Instrument Control (GPIB, Serial, VISA, IVI)

How are you connecting the SC pin of the 75162? This pin determines the direction of IFC. If SC is unasserted IFC will be an input to the 7210. If SC is asserted IFC will be an output to the 7210. This pin should be in the opposite state as when the 7210 is configured to be a device.

Hello Collin !

I have made the SC pin permanently high . It is exactly opposite to device configuration, where I made it low ( conected to GND).

SO the direction of the IFC and REN lines are opposite to device mode, as required for the controller configuration.

Any more clue.

Best wishes, shradha

 

 

Do you have two different sets of firmware, one for device and one for controller? If the device code is different can you try to assert IFC after you are done initializing?

In your example code when you write 0x20 to the BCR do you see IFC assert? Can you look at IFC on both sides of the 75162?

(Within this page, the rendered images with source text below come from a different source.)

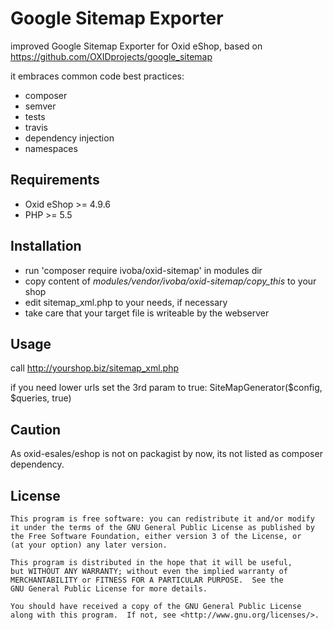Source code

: # Google Sitemap Exporter

improved Google Sitemap Exporter for Oxid eShop, based on https://github.com/OXIDprojects/google_sitemap

it embraces common code best practices:
- composer
- semver
- tests
- travis
- dependency injection
- namespaces

## Requirements
- Oxid eShop >= 4.9.6
- PHP >= 5.5

## Installation

- run 'composer require ivoba/oxid-sitemap' in modules dir
- copy content of *modules/vendor/ivoba/oxid-sitemap/copy_this* to your shop
- edit sitemap_xml.php to your needs, if necessary
- take care that your target file is writeable by the webserver

## Usage

call http://yourshop.biz/sitemap_xml.php

if you need lower urls set the 3rd param to true: SiteMapGenerator($config, $queries, true)

## Caution
As oxid-esales/eshop is not on packagist by now, its not listed as composer dependency.  

## License

    This program is free software: you can redistribute it and/or modify
    it under the terms of the GNU General Public License as published by
    the Free Software Foundation, either version 3 of the License, or
    (at your option) any later version.

    This program is distributed in the hope that it will be useful,
    but WITHOUT ANY WARRANTY; without even the implied warranty of
    MERCHANTABILITY or FITNESS FOR A PARTICULAR PURPOSE.  See the
    GNU General Public License for more details.

    You should have received a copy of the GNU General Public License
    along with this program.  If not, see <http://www.gnu.org/licenses/>.

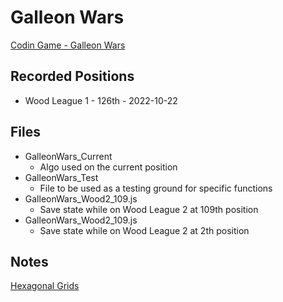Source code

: # Galleon Wars

[Codin Game - Galleon Wars](https://www.codingame.com/multiplayer/bot-programming/galleon-wars)

## Recorded Positions

- Wood League 1 - 126th - 2022-10-22

## Files

- GalleonWars_Current
  - Algo used on the current position
- GalleonWars_Test
  - File to be used as a testing ground for specific functions
- GalleonWars_Wood2_109.js
  - Save state while on Wood League 2 at 109th position
- GalleonWars_Wood2_109.js
  - Save state while on Wood League 2 at 2th position

## Notes

[Hexagonal Grids](https://www.redblobgames.com/grids/hexagons/)
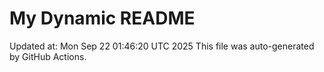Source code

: # My Dynamic README
Updated at: Mon Sep 22 01:46:20 UTC 2025
This file was auto-generated by GitHub Actions.
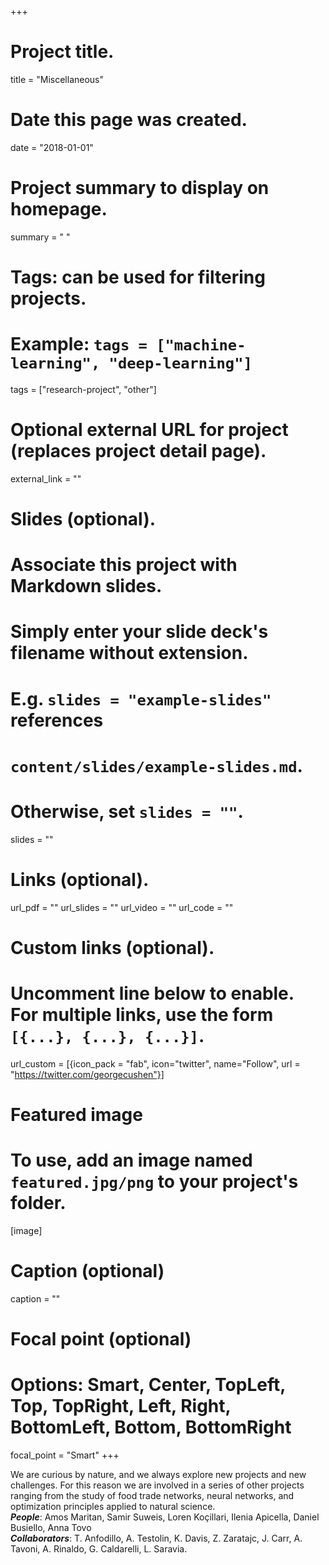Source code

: +++
# Project title.
title = "Miscellaneous"

# Date this page was created.
date = "2018-01-01"

# Project summary to display on homepage.
summary = " "

# Tags: can be used for filtering projects.
# Example: `tags = ["machine-learning", "deep-learning"]`
tags = ["research-project", "other"]

# Optional external URL for project (replaces project detail page).
external_link = ""

# Slides (optional).
#   Associate this project with Markdown slides.
#   Simply enter your slide deck's filename without extension.
#   E.g. `slides = "example-slides"` references
#   `content/slides/example-slides.md`.
#   Otherwise, set `slides = ""`.
slides = ""

# Links (optional).
url_pdf = ""
url_slides = ""
url_video = ""
url_code = ""

# Custom links (optional).
#   Uncomment line below to enable. For multiple links, use the form `[{...}, {...}, {...}]`.
url_custom = [{icon_pack = "fab", icon="twitter", name="Follow", url = "https://twitter.com/georgecushen"}]

# Featured image
# To use, add an image named `featured.jpg/png` to your project's folder.
[image]
  # Caption (optional)
  caption = ""

  # Focal point (optional)
  # Options: Smart, Center, TopLeft, Top, TopRight, Left, Right, BottomLeft, Bottom, BottomRight
  focal_point = "Smart"
+++

We are curious by nature, and we always explore new projects and new challenges. For this reason we are involved in a series of other projects ranging from the study of food trade networks, neural networks, and optimization principles applied to natural science.<br>
***People***: Amos Maritan, Samir Suweis, Loren Koçillari, Ilenia Apicella, Daniel Busiello, Anna Tovo<br>
***Collaborators***: T. Anfodillo, A. Testolin, K. Davis, Z. Zaratajc, J. Carr, A. Tavoni, A. Rinaldo, G. Caldarelli, L. Saravia.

Setting bits in the BCR will not change the status of the CIC bit. The 7210 will interpret that as some other device toggling those signals.

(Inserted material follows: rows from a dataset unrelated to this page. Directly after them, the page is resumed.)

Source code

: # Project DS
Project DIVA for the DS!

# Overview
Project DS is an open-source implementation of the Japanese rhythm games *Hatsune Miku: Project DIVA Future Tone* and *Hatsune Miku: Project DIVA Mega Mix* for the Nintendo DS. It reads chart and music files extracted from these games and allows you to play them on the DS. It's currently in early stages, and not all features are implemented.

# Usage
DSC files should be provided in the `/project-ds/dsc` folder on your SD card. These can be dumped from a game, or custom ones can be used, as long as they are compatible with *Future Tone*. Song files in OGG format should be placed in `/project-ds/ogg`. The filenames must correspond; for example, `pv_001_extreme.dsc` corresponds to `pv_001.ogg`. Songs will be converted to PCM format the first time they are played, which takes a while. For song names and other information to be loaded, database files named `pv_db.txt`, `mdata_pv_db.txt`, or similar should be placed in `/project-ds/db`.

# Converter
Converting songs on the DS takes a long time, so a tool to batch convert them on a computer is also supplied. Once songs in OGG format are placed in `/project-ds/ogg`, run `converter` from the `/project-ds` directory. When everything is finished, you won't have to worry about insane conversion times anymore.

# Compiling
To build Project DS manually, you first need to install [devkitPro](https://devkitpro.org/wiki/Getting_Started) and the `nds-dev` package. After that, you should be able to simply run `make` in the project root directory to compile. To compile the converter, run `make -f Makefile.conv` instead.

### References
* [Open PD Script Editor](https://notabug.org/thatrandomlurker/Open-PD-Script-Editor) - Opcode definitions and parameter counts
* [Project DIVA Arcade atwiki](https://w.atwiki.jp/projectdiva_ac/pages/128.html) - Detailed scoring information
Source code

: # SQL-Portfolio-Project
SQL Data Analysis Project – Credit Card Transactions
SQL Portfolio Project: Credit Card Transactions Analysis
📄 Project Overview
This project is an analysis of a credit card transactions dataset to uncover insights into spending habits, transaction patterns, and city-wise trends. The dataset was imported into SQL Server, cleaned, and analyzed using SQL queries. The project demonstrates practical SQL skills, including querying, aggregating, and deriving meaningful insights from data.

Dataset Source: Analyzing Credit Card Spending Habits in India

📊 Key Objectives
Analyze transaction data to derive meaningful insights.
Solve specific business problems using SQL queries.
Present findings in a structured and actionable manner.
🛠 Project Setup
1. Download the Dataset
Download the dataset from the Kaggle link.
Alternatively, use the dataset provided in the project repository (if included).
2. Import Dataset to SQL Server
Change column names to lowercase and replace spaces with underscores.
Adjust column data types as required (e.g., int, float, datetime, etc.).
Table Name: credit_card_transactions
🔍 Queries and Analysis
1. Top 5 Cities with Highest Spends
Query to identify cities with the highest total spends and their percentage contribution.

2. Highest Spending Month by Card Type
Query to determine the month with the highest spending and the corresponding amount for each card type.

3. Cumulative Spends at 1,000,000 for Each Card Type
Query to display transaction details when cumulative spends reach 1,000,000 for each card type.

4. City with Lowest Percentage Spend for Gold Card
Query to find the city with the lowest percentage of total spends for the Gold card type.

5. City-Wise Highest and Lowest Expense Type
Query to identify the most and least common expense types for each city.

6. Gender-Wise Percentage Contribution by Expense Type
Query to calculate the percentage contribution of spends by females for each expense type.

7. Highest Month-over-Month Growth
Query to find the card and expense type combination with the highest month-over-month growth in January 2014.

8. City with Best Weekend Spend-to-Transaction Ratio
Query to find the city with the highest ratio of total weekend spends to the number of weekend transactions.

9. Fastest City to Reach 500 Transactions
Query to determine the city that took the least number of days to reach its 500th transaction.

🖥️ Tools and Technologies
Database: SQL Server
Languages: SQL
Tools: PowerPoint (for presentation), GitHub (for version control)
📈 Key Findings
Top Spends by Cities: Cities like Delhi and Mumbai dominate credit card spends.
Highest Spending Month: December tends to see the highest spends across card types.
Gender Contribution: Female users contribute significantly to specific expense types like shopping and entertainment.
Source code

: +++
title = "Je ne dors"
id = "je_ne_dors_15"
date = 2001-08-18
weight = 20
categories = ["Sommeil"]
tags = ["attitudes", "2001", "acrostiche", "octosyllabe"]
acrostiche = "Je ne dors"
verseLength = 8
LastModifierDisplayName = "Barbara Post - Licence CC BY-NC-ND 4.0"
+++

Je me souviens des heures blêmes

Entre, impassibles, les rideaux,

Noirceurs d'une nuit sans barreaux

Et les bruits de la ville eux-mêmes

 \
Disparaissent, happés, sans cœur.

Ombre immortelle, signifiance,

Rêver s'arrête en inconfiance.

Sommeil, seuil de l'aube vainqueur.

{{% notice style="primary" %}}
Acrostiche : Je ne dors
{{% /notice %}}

Can you confirm pon is being cleared? You clear pon by writing 0 to the AUXMR. If pon is cleared then writing sic (0x1E) to the AUXMR should set IFC.

You should be able to reduce your code to clearing pon and writing sic to the AUXMR to cause IFC to assert.

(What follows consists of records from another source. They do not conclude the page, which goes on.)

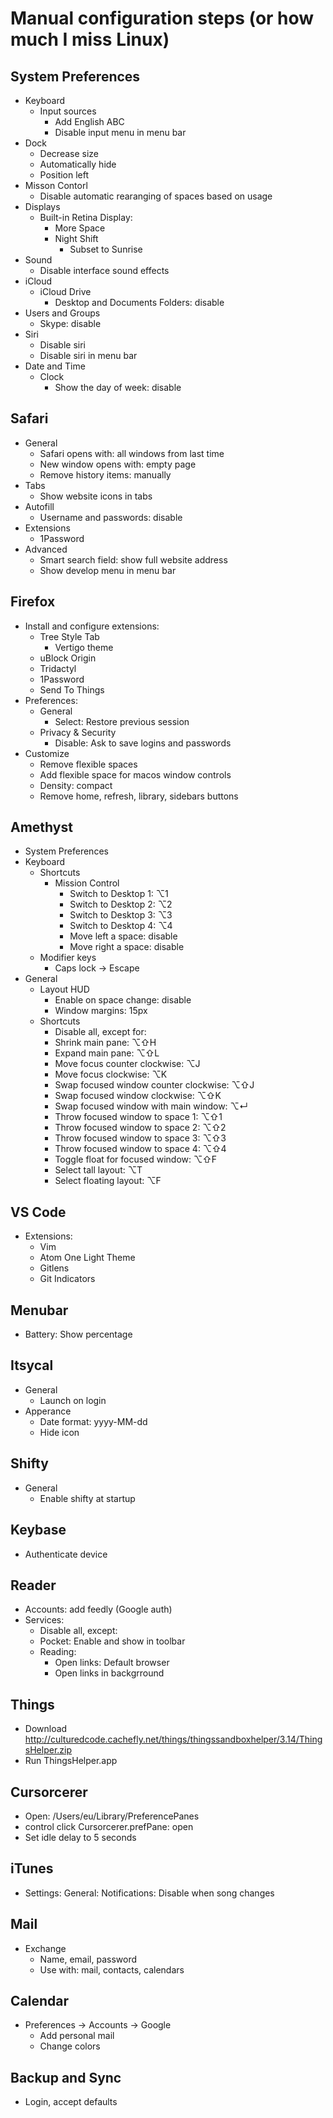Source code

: Manual configuration steps (or how much I miss Linux)
=====================================================

System Preferences
------------------

- Keyboard
  - Input sources
    - Add English ABC
    - Disable input menu in menu bar
- Dock
  - Decrease size
  - Automatically hide
  - Position left
- Misson Contorl
  - Disable automatic rearanging of spaces based on usage
- Displays
  - Built-in Retina Display:
    - More Space
    - Night Shift
      - Subset to Sunrise
- Sound
  - Disable interface sound effects
- iCloud
  - iCloud Drive
    - Desktop and Documents Folders: disable
- Users and Groups
  - Skype: disable
- Siri
  - Disable siri
  - Disable siri in menu bar
- Date and Time
  - Clock
    - Show the day of week: disable

Safari
------

- General
  - Safari opens with: all windows from last time
  - New window opens with: empty page
  - Remove history items: manually
- Tabs
  - Show website icons in tabs
- Autofill
  - Username and passwords: disable
- Extensions
  - 1Password
- Advanced
  - Smart search field: show full website address
  - Show develop menu in menu bar

Firefox
-------

- Install and configure extensions:
  - Tree Style Tab
    - Vertigo theme
  - uBlock Origin
  - Tridactyl
  - 1Password
  - Send To Things
- Preferences:
  - General
    - Select: Restore previous session
  - Privacy & Security
    - Disable: Ask to save logins and passwords
- Customize
  - Remove flexible spaces
  - Add flexible space for macos window controls
  - Density: compact
  - Remove home, refresh, library, sidebars buttons

Amethyst
--------

- System Preferences
 - Keyboard
   - Shortcuts
     - Mission Control
       - Switch to Desktop 1: ⌥1
       - Switch to Desktop 2: ⌥2
       - Switch to Desktop 3: ⌥3
       - Switch to Desktop 4: ⌥4
       - Move left a space: disable
       - Move right a space: disable
    - Modifier keys
      - Caps lock -> Escape
- General
  - Layout HUD
    - Enable on space change: disable
    - Window margins: 15px
  - Shortcuts
    - Disable all, except for:
    - Shrink main pane: ⌥⇧H
    - Expand main pane: ⌥⇧L
    - Move focus counter clockwise: ⌥J
    - Move focus clockwise: ⌥K
    - Swap focused window counter clockwise: ⌥⇧J
    - Swap focused window clockwise: ⌥⇧K
    - Swap focused window with main window: ⌥↵
    - Throw focused window to space 1: ⌥⇧1
    - Throw focused window to space 2: ⌥⇧2
    - Throw focused window to space 3: ⌥⇧3
    - Throw focused window to space 4: ⌥⇧4
    - Toggle float for focused window: ⌥⇧F
    - Select tall layout: ⌥T
    - Select floating layout: ⌥F

VS Code
-------

- Extensions:
  - Vim
  - Atom One Light Theme
  - Gitlens
  - Git Indicators

Menubar
-------

- Battery: Show percentage

Itsycal
-------

- General
  - Launch on login
- Apperance
  - Date format: yyyy-MM-dd
  - Hide icon

Shifty
------

- General
  - Enable shifty at startup

Keybase
-------

- Authenticate device

Reader
------

- Accounts: add feedly (Google auth)
- Services:
  - Disable all, except:
  - Pocket: Enable and show in toolbar
  - Reading:
    - Open links: Default browser
    - Open links in backgrround

Things
------

- Download http://culturedcode.cachefly.net/things/thingssandboxhelper/3.14/ThingsHelper.zip
- Run ThingsHelper.app

Cursorcerer
-----------

- Open: /Users/eu/Library/PreferencePanes
- control click Cursorcerer.prefPane: open
- Set idle delay to 5 seconds

iTunes
------

- Settings: General: Notifications: Disable when song changes

Mail
----

- Exchange
  - Name, email, password
  - Use with: mail, contacts, calendars

Calendar
--------

- Preferences -> Accounts -> Google
  - Add personal mail
  - Change colors

Backup and Sync
---------------

- Login, accept defaults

Do you have anything connected to the GPIB side of the 7210? If there were another GPIB controller connected it is possible it could already be driving IFC high. NI GPIB controllers are system controllers by default and will drive IFC when they are online.

Hi Collin,

With just these 2 instructions( clear pon & writing sic (0x1E) to the AUXMR)  u mentioned I am getting CIC bit set. I think I had put extra code which might be troubling. Thanks for the valuable suggestion.

Now have connected Lecroy LP142 DSO as a GPIB device for my controller. It comes to remote state as soon as it receives a cmd. After the CIC is set, I sent  

CDOR =  0x25;   //MLA 5..address device with addr 5 to listen

Sent to GPIB "* IDN?\n" as per suggested in CH 6 with checking status of CO & ERR bits.

Am I making a mistake ? As there is no activity on the scope. How to proceed further.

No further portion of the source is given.